Fact: women who seize the opportunities that the foundation offers will become targets of threats, violence and murder in some cultures. These women need security appropriate to their culture.
Fact: the only security that Ume and I have put together is private—for our neighborhood and my businesses in North America and the Pacific Rim. We base our security on our personal relationship with the dojo master and his staff, who are capable and conscientious. However, security is neither their expertise nor Ume's and mine.
Conclusion: security is inadequate. Hire a security operations chief with two objectives: first, provide security for my executives, businesses, foundation and me; and second, provide security worldwide for women who receive a foundation loan. Hire Tony George away from federal service to build the security operation.
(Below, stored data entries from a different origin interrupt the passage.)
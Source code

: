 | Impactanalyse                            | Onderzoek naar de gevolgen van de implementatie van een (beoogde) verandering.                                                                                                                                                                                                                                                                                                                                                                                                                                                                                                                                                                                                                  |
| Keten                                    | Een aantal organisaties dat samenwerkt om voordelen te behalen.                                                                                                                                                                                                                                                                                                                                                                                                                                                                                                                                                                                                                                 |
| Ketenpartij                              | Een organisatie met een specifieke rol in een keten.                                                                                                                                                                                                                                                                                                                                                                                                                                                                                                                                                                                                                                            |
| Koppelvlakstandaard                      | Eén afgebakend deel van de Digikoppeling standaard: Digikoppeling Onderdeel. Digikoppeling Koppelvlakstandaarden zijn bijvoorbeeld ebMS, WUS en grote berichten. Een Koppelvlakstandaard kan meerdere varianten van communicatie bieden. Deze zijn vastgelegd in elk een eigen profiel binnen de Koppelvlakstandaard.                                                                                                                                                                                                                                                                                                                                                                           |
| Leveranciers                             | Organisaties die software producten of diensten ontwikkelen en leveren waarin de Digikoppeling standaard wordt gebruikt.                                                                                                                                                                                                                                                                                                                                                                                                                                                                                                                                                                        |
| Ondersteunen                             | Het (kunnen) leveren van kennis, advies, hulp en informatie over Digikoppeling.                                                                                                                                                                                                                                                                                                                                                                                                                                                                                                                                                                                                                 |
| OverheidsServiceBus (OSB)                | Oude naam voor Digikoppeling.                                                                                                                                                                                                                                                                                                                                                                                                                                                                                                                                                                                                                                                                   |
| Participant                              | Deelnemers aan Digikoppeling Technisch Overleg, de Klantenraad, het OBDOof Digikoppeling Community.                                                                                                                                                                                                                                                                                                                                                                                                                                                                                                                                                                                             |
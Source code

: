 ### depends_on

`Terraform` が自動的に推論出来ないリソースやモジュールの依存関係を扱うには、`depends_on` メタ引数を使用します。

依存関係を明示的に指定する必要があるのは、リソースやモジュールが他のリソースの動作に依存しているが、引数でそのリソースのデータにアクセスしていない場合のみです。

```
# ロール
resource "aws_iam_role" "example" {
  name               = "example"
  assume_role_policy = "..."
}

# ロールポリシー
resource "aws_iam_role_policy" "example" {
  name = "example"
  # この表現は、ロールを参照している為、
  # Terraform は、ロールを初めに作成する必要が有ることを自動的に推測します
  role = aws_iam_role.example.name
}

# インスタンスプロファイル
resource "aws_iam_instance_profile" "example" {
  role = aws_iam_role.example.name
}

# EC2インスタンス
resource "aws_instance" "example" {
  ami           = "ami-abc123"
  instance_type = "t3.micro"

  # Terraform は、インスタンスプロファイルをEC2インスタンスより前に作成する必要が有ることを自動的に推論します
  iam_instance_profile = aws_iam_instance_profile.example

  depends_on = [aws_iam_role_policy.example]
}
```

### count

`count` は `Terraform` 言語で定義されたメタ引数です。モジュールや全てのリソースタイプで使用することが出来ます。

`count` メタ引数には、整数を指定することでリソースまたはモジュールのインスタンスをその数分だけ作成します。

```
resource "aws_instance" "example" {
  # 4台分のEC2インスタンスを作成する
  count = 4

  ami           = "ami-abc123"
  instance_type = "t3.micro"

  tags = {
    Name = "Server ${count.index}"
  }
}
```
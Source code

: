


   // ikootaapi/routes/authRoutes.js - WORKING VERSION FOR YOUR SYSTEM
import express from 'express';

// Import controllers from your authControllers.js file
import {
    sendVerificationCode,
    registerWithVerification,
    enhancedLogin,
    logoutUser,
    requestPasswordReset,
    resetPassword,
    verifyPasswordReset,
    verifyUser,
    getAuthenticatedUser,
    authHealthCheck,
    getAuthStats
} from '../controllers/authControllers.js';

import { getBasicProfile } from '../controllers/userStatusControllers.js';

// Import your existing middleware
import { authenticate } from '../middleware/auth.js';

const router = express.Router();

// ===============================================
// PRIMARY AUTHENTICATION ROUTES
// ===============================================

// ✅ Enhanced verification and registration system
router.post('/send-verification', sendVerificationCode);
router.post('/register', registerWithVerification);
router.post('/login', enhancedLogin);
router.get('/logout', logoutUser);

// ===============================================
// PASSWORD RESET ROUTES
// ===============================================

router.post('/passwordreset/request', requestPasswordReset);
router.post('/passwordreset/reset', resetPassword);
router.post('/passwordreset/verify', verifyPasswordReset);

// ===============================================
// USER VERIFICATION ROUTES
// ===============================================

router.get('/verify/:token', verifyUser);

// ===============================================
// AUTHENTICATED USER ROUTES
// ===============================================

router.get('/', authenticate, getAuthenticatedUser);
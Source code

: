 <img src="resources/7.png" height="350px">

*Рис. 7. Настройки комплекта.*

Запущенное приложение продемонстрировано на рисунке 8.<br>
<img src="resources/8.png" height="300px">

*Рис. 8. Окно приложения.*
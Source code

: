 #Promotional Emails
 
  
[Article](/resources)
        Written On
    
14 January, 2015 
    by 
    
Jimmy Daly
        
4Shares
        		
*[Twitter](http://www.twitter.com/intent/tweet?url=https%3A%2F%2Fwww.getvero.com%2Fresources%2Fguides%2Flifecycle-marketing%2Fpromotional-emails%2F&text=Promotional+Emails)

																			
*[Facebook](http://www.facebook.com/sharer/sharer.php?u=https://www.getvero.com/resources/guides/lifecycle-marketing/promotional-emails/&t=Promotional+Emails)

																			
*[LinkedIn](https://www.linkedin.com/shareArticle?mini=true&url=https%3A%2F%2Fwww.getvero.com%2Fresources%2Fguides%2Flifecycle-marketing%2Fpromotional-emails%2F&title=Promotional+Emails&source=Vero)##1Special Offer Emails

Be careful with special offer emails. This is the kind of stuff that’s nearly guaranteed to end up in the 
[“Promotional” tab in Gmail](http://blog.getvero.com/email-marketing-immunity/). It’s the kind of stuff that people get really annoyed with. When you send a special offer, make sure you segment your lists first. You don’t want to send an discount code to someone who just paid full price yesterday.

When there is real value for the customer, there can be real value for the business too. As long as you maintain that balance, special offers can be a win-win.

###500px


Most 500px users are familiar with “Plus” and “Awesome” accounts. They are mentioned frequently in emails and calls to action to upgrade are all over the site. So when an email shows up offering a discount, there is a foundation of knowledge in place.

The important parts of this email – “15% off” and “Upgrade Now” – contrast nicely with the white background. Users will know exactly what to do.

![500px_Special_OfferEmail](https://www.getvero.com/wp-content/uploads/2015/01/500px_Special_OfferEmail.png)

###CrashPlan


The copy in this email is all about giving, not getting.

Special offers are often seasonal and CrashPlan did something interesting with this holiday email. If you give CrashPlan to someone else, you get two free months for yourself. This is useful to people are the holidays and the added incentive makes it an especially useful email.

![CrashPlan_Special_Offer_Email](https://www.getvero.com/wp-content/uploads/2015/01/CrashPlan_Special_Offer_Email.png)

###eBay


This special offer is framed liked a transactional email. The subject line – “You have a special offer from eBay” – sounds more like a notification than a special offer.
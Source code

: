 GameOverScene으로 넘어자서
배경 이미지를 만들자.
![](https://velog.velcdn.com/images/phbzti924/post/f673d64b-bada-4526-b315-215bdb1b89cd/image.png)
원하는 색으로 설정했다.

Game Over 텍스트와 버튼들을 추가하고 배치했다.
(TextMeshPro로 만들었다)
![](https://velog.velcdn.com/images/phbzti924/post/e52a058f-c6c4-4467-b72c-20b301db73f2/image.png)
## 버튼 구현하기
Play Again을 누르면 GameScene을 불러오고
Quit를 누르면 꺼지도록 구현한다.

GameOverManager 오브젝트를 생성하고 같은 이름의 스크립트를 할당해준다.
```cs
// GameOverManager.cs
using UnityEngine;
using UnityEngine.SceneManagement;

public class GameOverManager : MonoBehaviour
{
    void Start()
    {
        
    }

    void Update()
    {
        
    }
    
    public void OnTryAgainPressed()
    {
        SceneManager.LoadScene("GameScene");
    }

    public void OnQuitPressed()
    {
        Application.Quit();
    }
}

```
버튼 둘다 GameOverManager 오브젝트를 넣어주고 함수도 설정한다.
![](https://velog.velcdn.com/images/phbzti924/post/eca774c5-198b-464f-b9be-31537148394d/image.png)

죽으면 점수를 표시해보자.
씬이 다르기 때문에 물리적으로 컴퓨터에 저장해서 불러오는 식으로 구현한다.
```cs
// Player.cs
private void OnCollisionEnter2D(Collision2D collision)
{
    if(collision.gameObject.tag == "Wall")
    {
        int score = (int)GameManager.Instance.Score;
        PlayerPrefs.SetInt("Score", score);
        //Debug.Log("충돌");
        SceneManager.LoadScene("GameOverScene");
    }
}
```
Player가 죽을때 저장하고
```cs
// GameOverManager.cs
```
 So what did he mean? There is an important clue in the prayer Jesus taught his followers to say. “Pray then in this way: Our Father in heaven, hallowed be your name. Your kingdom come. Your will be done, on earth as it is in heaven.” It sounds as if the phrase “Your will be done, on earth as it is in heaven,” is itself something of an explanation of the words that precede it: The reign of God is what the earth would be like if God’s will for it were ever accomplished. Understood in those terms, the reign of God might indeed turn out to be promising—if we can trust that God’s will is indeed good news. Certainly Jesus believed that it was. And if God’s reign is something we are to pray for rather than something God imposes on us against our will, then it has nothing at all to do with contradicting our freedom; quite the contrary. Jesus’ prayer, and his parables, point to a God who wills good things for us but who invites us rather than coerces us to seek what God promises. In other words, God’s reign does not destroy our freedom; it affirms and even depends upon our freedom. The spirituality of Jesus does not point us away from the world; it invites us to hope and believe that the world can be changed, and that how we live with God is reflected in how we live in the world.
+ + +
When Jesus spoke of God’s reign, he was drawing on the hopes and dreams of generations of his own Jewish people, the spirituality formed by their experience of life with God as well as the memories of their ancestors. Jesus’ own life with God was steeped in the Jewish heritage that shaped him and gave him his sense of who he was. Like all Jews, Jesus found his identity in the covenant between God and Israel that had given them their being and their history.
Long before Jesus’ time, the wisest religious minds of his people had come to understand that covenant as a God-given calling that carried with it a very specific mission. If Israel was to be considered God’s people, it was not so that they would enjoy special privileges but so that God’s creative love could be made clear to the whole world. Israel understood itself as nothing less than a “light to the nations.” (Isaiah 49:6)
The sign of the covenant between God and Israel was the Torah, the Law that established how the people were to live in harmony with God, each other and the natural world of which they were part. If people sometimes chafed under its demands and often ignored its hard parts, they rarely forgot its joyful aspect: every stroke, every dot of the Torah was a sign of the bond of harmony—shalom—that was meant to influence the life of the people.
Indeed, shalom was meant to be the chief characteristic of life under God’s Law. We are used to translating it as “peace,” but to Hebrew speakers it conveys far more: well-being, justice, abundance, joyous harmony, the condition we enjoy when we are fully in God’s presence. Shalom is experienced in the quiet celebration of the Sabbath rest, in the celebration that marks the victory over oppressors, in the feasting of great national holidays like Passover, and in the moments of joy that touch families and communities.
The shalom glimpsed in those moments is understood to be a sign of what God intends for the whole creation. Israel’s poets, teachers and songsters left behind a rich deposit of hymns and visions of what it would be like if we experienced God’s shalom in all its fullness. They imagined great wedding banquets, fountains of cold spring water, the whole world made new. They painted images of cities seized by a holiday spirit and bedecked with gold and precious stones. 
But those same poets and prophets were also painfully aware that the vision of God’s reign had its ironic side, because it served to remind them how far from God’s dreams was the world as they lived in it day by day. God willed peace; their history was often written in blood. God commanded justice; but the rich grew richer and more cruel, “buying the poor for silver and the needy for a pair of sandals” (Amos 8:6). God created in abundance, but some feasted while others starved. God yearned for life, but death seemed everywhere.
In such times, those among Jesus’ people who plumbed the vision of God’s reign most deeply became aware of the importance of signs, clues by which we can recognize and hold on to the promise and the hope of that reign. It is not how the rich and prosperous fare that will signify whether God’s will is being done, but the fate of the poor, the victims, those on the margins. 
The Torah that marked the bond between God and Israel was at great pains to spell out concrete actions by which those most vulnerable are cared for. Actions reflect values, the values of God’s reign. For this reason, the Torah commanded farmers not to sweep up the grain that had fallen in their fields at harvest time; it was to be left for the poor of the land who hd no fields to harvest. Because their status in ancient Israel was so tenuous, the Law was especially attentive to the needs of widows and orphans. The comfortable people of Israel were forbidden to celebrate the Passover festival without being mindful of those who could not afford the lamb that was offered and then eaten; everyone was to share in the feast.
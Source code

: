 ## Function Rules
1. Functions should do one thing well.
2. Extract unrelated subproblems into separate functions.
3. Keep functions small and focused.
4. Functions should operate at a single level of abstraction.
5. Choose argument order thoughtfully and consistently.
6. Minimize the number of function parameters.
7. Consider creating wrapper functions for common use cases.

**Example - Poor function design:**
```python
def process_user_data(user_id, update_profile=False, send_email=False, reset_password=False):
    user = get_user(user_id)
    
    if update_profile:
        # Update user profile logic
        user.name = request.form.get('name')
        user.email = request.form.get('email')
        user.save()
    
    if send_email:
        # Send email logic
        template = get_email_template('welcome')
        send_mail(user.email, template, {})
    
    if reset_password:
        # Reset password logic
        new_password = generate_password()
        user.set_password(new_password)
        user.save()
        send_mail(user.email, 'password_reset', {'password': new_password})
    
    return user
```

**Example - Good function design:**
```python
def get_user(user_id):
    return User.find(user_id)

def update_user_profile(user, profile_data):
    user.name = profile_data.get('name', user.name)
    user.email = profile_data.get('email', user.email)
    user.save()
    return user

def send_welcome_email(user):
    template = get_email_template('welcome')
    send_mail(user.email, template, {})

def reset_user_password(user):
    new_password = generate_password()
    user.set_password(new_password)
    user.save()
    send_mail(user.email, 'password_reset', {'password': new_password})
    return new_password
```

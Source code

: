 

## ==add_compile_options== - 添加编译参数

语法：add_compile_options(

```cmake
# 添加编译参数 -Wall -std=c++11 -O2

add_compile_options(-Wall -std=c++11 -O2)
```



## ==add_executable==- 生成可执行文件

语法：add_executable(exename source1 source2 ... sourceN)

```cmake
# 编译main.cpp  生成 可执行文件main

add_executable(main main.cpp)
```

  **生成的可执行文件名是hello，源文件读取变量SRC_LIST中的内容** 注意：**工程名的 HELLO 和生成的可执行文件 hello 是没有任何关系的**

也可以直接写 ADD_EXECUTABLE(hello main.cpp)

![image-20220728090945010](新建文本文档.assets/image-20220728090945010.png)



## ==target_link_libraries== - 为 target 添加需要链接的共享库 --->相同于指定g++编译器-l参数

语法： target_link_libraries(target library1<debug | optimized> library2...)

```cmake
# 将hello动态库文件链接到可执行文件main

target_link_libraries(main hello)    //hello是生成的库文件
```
Conclusion: Tell Ume to hire a CEO who will carry her vision into the future. Ume retains her role as board chair; otherwise, she steps back and lets the CEO run everything—including Pere, Aliversal and SIA.
Shut off the recorder and stare at papers on my desk. Suddenly, I remember another paper. Opening the wooden box where I keep business cards, I find the paper that the assassin handed to Soji last week. On the paper is a telephone number. It's local.